(Material provided):
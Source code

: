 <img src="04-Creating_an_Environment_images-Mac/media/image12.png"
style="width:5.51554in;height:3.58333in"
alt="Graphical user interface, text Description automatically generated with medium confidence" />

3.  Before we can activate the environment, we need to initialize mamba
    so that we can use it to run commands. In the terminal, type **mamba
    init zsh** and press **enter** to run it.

* * *

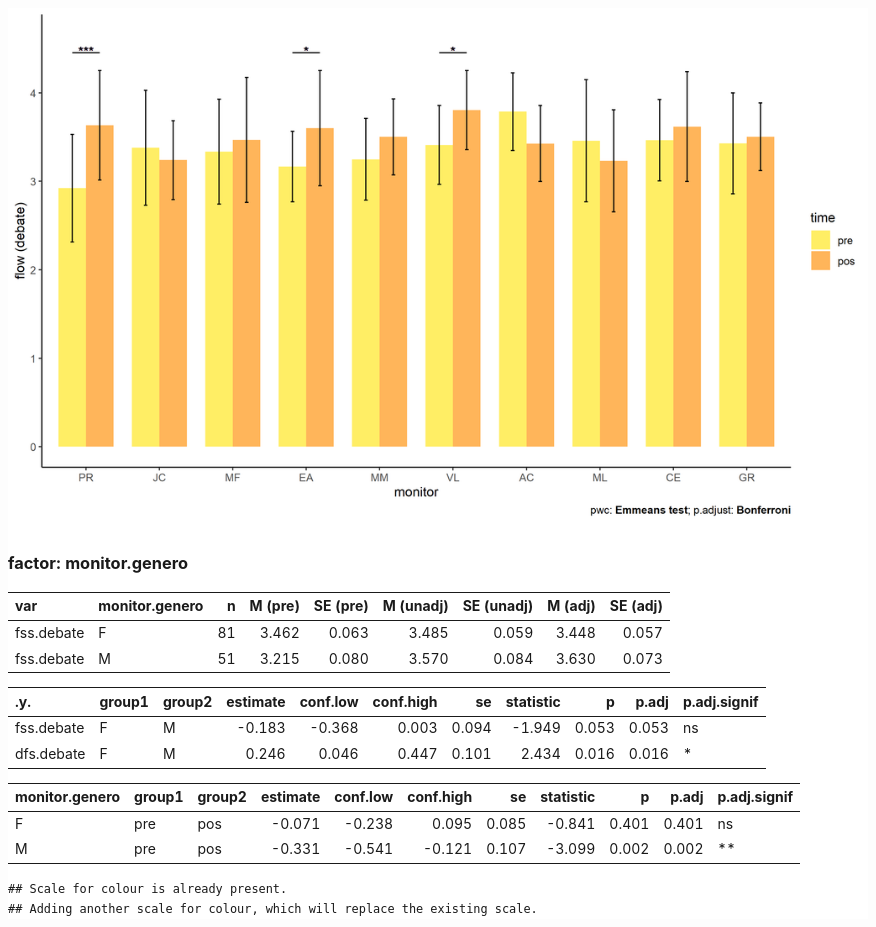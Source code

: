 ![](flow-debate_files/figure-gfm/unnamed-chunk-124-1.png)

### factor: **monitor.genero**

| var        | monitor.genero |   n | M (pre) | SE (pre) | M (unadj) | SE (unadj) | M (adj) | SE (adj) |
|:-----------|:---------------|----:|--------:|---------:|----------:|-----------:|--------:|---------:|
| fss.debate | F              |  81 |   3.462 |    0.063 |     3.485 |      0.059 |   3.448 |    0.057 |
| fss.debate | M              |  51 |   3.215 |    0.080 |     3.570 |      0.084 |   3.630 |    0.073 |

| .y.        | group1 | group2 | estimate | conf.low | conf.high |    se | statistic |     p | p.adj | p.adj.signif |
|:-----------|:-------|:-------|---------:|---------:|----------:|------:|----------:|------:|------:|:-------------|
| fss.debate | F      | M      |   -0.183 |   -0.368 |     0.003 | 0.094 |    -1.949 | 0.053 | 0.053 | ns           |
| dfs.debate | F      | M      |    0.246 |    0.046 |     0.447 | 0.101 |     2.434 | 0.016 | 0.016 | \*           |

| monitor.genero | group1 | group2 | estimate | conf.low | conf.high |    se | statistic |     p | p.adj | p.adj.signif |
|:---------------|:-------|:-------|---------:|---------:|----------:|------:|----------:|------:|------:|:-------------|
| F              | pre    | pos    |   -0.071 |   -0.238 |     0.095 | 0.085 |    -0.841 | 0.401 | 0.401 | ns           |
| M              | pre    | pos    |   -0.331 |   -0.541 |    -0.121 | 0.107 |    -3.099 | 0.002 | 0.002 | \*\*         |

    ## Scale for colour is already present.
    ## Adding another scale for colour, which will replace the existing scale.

---

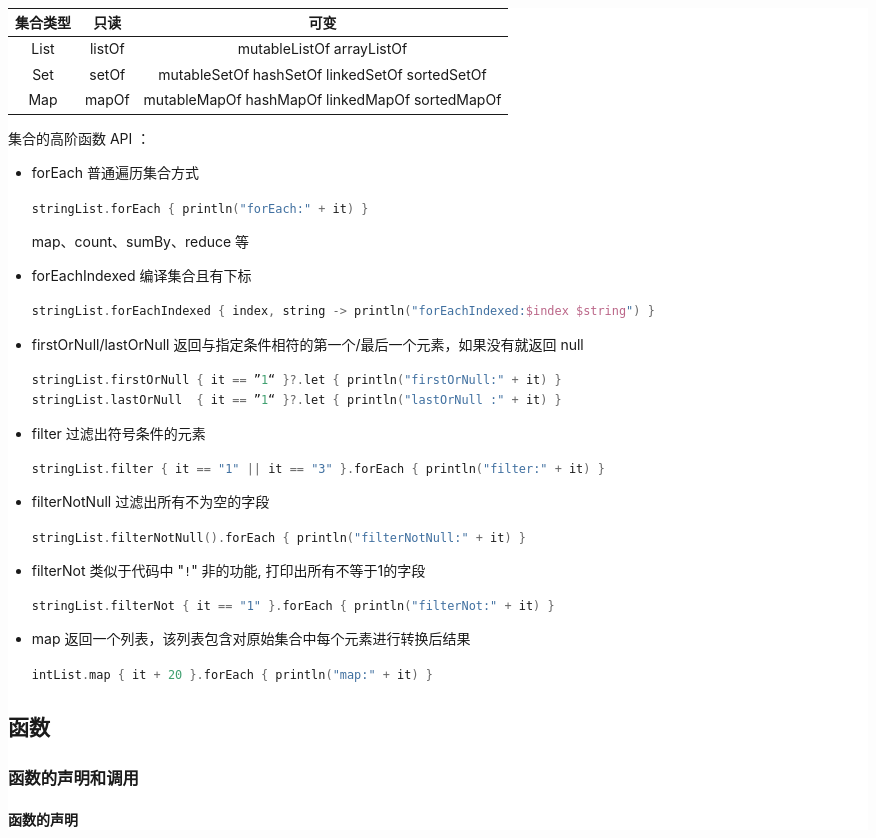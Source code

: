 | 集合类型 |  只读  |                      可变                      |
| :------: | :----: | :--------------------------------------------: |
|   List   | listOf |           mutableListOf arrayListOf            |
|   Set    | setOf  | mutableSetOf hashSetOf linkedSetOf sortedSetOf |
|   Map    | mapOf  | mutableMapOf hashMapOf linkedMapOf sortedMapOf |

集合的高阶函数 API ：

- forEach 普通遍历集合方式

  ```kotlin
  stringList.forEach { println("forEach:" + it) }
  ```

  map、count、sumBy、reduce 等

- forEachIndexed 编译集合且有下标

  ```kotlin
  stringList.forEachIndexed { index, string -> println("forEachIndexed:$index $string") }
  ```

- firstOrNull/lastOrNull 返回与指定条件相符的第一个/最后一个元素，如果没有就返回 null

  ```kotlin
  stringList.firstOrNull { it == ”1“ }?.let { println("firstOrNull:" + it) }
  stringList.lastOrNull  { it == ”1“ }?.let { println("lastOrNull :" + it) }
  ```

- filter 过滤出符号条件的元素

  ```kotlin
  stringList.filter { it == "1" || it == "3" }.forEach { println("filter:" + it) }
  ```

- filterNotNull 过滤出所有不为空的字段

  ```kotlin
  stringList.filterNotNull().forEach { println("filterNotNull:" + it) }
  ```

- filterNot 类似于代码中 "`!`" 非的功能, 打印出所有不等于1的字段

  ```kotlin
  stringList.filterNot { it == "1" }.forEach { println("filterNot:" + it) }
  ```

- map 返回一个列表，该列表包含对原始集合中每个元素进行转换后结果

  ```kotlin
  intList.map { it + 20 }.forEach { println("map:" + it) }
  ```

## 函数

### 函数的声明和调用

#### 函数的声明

(Task statement):
Lines that contain "lastOrNull" are to be copied from the records above.

(Problem solution):
- firstOrNull/lastOrNull 返回与指定条件相符的第一个/最后一个元素，如果没有就返回 null
  stringList.lastOrNull  { it == ”1“ }?.let { println("lastOrNull :" + it) }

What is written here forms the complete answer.